BEGIN Material for this exercise

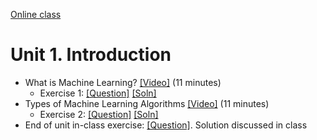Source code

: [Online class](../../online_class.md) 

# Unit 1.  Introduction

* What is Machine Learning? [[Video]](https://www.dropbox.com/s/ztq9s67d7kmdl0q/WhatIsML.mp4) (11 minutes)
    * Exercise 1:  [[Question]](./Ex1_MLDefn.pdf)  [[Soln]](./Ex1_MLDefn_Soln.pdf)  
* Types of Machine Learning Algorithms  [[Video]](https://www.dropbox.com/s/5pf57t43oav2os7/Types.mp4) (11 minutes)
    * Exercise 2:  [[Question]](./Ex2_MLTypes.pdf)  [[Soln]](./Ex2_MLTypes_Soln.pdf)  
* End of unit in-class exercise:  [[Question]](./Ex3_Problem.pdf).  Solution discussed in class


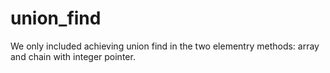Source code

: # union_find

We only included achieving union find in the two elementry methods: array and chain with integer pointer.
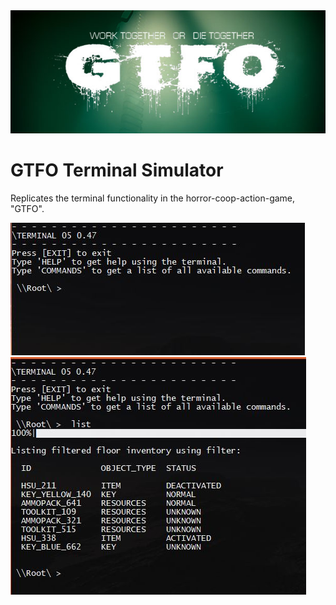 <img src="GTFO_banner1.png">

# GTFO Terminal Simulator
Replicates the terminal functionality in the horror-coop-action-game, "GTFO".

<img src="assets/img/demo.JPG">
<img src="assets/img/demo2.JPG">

END Material for this exercise
BEGIN Material for this exercise

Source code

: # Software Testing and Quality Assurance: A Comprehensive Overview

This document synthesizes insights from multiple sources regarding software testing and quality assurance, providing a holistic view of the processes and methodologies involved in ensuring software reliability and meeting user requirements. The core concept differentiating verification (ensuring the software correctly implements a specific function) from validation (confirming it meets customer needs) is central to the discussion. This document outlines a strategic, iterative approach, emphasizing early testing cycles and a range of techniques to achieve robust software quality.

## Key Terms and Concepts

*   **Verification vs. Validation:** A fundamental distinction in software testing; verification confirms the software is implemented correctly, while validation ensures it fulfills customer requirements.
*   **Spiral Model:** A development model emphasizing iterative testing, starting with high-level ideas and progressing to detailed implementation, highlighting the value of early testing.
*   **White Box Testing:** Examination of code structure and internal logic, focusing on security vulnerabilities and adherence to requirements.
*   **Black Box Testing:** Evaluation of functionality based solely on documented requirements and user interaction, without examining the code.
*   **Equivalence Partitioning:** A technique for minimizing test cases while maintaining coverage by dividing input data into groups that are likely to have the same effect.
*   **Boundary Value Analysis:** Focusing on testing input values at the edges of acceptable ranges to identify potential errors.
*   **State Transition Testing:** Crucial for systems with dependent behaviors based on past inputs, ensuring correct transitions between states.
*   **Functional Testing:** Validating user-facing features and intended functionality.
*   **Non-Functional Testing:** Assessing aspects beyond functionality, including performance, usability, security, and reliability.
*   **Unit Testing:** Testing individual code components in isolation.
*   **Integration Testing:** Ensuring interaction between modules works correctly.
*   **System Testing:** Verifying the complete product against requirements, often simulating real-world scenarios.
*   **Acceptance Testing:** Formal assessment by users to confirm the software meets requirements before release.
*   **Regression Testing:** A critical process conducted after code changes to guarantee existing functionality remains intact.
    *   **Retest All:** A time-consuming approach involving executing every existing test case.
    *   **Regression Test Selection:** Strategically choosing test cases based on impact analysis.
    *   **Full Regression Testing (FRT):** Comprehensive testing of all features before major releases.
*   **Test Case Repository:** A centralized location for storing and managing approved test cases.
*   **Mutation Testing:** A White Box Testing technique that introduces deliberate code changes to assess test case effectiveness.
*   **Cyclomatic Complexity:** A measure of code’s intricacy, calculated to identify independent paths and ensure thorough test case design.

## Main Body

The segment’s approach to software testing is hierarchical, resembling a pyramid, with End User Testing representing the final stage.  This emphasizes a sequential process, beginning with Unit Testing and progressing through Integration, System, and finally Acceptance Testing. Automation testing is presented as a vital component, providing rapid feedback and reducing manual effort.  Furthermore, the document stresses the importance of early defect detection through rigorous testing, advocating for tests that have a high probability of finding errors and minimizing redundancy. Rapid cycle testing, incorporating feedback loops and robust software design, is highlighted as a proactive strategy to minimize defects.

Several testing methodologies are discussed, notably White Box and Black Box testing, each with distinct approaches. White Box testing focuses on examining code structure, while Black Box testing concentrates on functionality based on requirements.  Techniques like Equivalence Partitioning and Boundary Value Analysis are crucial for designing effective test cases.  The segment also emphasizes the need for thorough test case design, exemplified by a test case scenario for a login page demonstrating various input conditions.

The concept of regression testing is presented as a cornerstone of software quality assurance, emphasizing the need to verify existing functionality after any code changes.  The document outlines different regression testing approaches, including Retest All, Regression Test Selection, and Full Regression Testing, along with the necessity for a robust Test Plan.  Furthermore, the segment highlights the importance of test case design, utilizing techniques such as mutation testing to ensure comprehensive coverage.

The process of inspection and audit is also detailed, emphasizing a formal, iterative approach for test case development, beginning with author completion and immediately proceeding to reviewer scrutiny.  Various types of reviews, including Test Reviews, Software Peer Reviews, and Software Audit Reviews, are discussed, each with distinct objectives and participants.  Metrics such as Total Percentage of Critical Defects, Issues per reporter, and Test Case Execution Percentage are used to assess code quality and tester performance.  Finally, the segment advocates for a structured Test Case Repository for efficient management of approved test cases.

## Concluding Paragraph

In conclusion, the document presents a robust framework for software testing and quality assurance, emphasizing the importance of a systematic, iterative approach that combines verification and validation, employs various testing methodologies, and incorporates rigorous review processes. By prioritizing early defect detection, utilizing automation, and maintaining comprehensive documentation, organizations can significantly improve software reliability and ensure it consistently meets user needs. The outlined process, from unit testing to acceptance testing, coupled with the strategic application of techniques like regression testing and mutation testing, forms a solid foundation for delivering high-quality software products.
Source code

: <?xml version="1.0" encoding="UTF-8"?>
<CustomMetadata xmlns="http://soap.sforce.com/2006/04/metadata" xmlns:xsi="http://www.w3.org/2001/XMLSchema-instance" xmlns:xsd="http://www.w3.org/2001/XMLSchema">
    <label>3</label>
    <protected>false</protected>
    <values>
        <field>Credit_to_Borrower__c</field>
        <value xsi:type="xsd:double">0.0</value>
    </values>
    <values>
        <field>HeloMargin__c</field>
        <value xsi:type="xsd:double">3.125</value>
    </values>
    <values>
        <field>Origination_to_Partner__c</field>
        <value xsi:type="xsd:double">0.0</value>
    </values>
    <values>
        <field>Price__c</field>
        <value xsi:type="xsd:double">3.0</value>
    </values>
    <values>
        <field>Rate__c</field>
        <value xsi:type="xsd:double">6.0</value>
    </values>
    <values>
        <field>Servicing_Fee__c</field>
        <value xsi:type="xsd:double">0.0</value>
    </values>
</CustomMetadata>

END Material for this exercise
BEGIN Material for this exercise

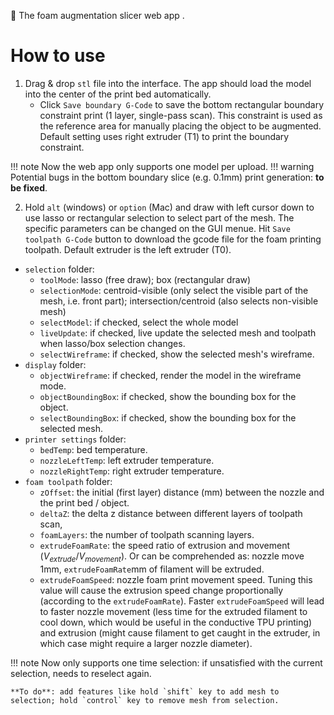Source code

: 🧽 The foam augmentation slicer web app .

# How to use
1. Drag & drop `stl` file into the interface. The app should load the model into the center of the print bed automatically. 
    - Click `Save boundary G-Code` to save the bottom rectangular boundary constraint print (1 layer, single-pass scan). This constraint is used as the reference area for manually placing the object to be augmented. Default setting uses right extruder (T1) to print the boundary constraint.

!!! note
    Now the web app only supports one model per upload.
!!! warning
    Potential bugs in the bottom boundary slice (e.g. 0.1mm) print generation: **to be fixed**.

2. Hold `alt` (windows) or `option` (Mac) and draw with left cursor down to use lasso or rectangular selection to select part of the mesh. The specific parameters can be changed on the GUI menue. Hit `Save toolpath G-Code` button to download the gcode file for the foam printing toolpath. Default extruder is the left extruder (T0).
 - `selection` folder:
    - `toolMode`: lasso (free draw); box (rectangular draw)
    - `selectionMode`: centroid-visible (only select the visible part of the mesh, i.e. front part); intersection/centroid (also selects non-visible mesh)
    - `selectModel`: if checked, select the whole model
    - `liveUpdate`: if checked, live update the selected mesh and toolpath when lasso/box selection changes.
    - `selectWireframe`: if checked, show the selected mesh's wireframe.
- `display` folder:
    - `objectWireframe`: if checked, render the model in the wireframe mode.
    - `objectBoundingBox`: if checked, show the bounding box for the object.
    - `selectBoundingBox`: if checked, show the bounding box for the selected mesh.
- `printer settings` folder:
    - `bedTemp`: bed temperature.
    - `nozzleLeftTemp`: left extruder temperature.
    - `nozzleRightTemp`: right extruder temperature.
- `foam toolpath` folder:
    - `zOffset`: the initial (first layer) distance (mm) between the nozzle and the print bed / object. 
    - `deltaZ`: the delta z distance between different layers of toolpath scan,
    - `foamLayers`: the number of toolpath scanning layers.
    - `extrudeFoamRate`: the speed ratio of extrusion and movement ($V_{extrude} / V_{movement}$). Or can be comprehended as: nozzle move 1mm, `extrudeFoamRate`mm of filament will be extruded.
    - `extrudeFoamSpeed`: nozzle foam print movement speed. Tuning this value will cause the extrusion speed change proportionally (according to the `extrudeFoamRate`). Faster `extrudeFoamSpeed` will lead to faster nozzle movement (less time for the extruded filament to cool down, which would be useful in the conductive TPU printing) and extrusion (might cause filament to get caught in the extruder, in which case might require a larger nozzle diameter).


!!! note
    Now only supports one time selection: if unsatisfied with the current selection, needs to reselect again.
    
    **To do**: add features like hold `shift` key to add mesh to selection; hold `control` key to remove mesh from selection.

END Material for this exercise

▶ **Problem description**
From the entries above, restate word for word the lines from the line containing "examining the code." to the line containing "## Main Body", both ends included, and nothing more.

▶ **Written solution**
*   **Black Box Testing:** Evaluation of functionality based solely on documented requirements and user interaction, without examining the code.
*   **Equivalence Partitioning:** A technique for minimizing test cases while maintaining coverage by dividing input data into groups that are likely to have the same effect.
*   **Boundary Value Analysis:** Focusing on testing input values at the edges of acceptable ranges to identify potential errors.
*   **State Transition Testing:** Crucial for systems with dependent behaviors based on past inputs, ensuring correct transitions between states.
*   **Functional Testing:** Validating user-facing features and intended functionality.
*   **Non-Functional Testing:** Assessing aspects beyond functionality, including performance, usability, security, and reliability.
*   **Unit Testing:** Testing individual code components in isolation.
*   **Integration Testing:** Ensuring interaction between modules works correctly.
*   **System Testing:** Verifying the complete product against requirements, often simulating real-world scenarios.
*   **Acceptance Testing:** Formal assessment by users to confirm the software meets requirements before release.
*   **Regression Testing:** A critical process conducted after code changes to guarantee existing functionality remains intact.
    *   **Retest All:** A time-consuming approach involving executing every existing test case.
    *   **Regression Test Selection:** Strategically choosing test cases based on impact analysis.
    *   **Full Regression Testing (FRT):** Comprehensive testing of all features before major releases.
*   **Test Case Repository:** A centralized location for storing and managing approved test cases.
*   **Mutation Testing:** A White Box Testing technique that introduces deliberate code changes to assess test case effectiveness.
*   **Cyclomatic Complexity:** A measure of code’s intricacy, calculated to identify independent paths and ensure thorough test case design.

## Main Body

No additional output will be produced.